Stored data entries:
◇ ◇ ◇ ◇
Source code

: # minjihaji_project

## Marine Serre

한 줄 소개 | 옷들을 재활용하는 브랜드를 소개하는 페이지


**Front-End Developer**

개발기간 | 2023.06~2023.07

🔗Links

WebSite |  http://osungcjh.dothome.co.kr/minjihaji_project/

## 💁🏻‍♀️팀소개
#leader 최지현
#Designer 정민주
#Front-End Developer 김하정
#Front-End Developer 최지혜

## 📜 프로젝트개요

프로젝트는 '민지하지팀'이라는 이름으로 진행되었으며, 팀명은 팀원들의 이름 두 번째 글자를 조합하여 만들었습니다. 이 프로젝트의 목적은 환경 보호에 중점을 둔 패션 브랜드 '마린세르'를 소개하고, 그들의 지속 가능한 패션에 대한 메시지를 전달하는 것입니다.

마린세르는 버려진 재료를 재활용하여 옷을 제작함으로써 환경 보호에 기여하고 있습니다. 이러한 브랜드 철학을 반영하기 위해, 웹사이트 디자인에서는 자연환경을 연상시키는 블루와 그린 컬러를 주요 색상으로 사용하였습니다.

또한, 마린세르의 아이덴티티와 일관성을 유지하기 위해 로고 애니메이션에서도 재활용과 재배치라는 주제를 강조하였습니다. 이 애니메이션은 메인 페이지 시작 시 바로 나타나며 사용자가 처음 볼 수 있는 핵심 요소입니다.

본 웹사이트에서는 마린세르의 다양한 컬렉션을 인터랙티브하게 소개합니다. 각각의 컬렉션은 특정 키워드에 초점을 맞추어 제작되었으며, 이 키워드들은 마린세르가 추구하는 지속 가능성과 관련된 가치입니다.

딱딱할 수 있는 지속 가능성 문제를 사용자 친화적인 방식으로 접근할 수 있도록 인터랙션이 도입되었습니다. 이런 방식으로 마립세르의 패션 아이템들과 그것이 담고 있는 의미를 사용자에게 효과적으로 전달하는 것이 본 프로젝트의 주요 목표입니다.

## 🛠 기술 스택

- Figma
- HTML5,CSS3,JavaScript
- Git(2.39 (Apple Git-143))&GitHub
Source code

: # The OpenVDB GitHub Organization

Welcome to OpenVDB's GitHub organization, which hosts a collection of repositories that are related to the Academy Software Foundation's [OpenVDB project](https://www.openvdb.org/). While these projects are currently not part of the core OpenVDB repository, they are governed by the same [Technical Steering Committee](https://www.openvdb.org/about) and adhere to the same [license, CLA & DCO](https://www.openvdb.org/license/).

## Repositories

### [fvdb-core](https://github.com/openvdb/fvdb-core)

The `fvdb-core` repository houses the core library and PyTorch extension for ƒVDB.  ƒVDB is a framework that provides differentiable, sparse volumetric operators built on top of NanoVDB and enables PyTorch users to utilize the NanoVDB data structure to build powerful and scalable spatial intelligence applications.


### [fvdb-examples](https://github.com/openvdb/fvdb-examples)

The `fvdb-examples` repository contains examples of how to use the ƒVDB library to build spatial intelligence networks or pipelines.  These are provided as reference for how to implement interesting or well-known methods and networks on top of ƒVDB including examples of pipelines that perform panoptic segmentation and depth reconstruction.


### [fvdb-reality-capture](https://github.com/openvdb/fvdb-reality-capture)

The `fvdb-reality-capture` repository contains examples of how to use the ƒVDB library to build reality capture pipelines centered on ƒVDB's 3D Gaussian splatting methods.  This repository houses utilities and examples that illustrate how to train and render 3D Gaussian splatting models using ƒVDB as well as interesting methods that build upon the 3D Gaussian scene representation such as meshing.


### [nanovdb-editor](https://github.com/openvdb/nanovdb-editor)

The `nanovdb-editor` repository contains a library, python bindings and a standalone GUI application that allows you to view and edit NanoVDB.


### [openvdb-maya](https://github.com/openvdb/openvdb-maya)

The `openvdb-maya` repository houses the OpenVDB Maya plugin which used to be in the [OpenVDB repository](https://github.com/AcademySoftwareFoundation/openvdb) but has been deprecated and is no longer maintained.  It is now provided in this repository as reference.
◇ ◇ ◇ ◇
§ What you need to do
Locate and copy each line in the data above that includes the word "which".

§ Answer to the problem
Welcome to OpenVDB's GitHub organization, which hosts a collection of repositories that are related to the Academy Software Foundation's [OpenVDB project](https://www.openvdb.org/). While these projects are currently not part of the core OpenVDB repository, they are governed by the same [Technical Steering Committee](https://www.openvdb.org/about) and adhere to the same [license, CLA & DCO](https://www.openvdb.org/license/).
The `openvdb-maya` repository houses the OpenVDB Maya plugin which used to be in the [OpenVDB repository](https://github.com/AcademySoftwareFoundation/openvdb) but has been deprecated and is no longer maintained.  It is now provided in this repository as reference.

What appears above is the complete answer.